Charles E. Shivel, Jr. and William L. Montague, Lexington, Ky., for defendant First Security National Bank.

John Bailey, III, Nashville, Tenn., for defendant Ranier & Associates.

David Stosberg, Louisville, Ky., for defendant Liberty National Leasing Co.

MEMORANDUM

WISEMAN, District Judge.

This action is an appeal by the bankruptcy trustee from two judgments entered by the United States Bankruptcy Court, In re Fulghum Construction Co., 7 B.R. 629 (Bkrtcy. M.D. Tenn. 1980) and In re Fulghum Construction Co., No. 380-00235, Adv. Proc. No. 380-0081 (Bkrtcy. M.D. Tenn. July 14, 1980), Hon. Russell H. Hippe, Jr., presiding, dismissing the trustee's complaint in the proceeding below. Also involved in this action is an appeal by defendant Ranier & Associates from the dismissal of a counterclaim for damages filed by it against the trustee.

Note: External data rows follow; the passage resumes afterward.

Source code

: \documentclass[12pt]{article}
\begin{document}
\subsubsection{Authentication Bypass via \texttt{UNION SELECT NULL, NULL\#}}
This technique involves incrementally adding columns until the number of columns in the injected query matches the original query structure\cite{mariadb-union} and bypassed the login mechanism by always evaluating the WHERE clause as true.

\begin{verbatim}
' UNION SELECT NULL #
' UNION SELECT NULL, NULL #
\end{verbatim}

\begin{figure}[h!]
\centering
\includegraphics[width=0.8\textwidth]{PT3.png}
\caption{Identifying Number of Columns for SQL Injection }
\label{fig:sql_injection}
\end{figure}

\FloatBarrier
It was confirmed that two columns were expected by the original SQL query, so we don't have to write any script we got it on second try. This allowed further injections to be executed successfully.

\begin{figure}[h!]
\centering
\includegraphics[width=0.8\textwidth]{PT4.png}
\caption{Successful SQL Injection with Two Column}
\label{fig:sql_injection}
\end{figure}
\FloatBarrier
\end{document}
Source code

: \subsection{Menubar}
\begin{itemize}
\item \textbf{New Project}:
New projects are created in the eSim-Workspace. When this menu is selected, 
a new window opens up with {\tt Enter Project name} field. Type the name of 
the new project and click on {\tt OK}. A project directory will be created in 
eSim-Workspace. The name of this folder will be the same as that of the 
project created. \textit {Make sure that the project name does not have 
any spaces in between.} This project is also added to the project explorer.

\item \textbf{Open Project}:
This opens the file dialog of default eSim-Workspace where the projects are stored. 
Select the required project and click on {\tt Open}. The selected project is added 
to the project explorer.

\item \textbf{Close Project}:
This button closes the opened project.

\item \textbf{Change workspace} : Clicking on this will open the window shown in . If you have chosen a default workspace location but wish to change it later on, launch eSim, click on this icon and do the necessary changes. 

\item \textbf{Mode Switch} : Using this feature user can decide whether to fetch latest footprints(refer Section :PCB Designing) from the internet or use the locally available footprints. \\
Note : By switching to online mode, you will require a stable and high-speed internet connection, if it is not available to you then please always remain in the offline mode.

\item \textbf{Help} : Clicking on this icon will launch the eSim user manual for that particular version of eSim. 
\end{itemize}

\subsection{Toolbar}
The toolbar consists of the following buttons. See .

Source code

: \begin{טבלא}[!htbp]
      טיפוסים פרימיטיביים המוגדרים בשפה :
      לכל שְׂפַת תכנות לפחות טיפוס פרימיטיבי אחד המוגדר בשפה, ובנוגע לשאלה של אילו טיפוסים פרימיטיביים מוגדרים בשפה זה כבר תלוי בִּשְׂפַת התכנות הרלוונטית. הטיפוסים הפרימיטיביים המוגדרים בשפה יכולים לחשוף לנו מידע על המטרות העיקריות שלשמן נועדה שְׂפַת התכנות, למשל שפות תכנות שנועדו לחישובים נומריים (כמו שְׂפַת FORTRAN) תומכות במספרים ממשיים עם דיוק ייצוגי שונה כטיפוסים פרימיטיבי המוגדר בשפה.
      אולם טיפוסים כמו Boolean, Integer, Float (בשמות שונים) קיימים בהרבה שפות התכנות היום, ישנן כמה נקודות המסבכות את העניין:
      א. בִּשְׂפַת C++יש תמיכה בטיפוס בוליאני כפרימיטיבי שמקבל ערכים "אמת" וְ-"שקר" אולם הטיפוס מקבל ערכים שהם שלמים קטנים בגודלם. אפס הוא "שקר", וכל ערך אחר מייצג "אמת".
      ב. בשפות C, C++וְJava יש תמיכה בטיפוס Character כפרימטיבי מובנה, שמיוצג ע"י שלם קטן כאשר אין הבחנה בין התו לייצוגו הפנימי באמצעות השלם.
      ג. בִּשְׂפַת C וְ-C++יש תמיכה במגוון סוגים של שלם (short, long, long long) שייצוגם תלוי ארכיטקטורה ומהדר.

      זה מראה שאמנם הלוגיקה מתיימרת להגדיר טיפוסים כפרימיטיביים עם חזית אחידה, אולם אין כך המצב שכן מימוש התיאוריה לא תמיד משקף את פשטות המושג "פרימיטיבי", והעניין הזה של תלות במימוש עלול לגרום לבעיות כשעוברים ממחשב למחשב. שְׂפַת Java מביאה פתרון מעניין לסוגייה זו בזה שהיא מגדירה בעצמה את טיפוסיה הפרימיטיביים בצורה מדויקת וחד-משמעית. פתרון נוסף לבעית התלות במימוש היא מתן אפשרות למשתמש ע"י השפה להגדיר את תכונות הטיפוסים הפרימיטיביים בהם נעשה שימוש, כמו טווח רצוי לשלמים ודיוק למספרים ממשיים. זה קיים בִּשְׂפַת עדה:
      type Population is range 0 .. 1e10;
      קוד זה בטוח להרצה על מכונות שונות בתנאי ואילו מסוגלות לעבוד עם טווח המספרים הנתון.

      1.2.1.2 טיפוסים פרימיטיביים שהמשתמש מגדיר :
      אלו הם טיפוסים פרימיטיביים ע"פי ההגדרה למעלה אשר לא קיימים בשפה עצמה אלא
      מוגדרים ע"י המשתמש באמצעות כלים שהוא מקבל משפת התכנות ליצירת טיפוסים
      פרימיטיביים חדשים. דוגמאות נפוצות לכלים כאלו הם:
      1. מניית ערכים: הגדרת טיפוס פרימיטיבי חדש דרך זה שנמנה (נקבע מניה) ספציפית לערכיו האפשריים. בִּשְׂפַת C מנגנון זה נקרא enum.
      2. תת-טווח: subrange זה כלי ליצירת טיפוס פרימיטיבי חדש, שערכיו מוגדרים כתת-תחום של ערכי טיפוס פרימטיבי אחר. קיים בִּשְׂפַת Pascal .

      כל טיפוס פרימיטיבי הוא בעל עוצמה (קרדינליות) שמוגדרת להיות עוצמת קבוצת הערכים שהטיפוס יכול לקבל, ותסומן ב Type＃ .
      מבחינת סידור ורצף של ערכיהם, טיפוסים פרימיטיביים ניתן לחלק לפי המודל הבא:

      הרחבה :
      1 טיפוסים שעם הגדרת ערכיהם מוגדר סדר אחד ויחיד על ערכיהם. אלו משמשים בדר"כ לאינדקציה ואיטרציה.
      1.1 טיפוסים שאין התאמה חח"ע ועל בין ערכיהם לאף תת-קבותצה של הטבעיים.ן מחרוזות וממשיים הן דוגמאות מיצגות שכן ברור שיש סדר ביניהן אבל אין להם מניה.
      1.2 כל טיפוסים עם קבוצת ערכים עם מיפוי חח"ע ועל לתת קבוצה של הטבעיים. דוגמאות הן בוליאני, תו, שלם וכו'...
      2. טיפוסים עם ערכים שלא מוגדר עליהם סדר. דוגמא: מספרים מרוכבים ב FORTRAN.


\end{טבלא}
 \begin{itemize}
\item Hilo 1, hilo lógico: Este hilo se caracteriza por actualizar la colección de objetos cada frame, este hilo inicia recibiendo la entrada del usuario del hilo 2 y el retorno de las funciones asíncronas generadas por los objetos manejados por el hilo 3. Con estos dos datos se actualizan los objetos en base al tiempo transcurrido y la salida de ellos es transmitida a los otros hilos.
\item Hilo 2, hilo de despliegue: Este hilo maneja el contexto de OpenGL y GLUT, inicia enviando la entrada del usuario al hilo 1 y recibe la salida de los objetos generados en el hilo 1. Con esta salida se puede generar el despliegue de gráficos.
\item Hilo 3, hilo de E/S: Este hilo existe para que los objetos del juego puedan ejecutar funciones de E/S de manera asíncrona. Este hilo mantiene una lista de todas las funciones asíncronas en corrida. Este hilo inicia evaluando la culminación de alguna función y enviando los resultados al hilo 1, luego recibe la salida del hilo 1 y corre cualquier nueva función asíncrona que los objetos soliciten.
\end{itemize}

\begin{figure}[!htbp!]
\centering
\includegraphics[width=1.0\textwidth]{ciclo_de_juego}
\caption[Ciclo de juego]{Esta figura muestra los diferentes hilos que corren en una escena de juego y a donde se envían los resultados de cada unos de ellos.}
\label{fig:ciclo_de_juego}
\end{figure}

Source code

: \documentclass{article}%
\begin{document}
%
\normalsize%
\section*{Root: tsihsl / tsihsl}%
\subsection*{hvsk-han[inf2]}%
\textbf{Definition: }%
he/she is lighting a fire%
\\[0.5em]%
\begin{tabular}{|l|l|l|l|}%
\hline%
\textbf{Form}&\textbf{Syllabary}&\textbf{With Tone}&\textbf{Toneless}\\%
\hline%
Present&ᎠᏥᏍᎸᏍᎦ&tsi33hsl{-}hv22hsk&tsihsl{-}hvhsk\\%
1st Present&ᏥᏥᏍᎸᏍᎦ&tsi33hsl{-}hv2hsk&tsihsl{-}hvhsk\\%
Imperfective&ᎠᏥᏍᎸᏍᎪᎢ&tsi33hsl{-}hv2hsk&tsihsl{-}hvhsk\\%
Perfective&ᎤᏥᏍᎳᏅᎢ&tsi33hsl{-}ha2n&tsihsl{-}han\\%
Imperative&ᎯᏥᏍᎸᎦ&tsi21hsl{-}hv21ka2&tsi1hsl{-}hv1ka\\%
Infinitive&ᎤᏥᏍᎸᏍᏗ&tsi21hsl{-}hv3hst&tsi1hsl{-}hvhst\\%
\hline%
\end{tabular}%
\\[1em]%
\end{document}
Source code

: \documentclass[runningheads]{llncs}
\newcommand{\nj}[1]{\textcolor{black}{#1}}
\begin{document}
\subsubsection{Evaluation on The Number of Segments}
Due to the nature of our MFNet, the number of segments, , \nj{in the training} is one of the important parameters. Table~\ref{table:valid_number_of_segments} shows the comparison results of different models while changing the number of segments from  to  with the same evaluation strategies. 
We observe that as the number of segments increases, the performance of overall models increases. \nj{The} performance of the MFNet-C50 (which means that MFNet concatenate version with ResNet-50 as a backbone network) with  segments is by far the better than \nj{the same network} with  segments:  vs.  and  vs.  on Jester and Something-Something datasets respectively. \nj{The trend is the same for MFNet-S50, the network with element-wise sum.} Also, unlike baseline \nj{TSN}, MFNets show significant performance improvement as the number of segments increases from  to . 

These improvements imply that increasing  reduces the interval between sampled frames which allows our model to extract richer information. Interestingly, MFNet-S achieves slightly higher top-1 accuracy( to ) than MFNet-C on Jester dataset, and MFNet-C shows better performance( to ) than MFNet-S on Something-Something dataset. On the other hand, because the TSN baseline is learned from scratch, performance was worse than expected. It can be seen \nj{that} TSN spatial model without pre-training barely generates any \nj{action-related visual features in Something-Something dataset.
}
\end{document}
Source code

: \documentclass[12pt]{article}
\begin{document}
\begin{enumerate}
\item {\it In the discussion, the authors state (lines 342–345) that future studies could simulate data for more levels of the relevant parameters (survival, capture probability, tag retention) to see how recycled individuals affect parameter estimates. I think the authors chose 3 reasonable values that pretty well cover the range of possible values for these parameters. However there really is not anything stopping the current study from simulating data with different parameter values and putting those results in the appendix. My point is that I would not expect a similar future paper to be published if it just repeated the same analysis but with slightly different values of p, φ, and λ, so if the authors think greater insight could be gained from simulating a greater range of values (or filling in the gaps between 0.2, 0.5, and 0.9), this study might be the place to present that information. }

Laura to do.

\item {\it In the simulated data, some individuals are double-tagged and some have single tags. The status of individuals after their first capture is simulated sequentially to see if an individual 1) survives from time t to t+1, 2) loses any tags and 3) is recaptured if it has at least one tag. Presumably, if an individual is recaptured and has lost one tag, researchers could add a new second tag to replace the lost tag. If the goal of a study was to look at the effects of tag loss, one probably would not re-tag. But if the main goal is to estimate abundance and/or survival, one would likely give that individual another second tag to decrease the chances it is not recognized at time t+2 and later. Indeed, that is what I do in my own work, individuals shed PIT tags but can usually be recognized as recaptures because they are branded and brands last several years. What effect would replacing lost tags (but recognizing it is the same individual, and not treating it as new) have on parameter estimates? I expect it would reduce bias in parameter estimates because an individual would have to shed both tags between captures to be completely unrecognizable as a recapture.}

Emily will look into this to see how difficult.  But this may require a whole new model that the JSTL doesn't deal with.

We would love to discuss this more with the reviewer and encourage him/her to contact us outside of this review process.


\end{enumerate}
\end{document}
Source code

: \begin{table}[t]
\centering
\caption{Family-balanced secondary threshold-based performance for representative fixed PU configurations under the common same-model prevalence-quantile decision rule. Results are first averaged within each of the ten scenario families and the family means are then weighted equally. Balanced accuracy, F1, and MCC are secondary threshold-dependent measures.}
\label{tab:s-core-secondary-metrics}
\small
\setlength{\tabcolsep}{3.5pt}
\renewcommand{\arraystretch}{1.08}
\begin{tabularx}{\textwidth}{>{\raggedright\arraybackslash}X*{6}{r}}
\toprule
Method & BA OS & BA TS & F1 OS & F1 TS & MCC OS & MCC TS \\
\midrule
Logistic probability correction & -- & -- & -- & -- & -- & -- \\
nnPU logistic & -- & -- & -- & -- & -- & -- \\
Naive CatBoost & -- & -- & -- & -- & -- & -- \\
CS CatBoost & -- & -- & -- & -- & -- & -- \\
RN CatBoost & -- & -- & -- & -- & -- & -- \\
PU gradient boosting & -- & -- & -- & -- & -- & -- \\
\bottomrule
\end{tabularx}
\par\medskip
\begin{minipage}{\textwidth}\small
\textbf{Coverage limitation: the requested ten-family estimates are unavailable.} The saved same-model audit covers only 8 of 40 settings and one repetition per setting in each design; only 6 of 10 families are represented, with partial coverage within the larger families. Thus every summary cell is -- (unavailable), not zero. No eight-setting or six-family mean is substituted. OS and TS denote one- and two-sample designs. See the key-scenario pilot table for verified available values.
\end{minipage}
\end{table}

In this appeal the trustee argues that the Bankruptcy Court erred in its conclusions (1) that the trustee had no interest in certain equipment sold by the debtor, Fulghum Construction Company, to one of the defendants, Ranier & Associates; (2) that the corporate entity should not be disregarded and therefore that defendant Ranier & Associates — the sole shareholder of the debtor — should not be held liable for the debtor's debts; and (3) that certain payments made by the debtor to defendant Ranier & Associates were not preferential transfers under section 547(b) of the Bankruptcy Code. Ranier & Associates in turn challenges the conclusion of the Bankruptcy Court that it failed to substantiate its claim for damages that it allegedly suffered because of the trustee's retention of the above-mentioned equipment.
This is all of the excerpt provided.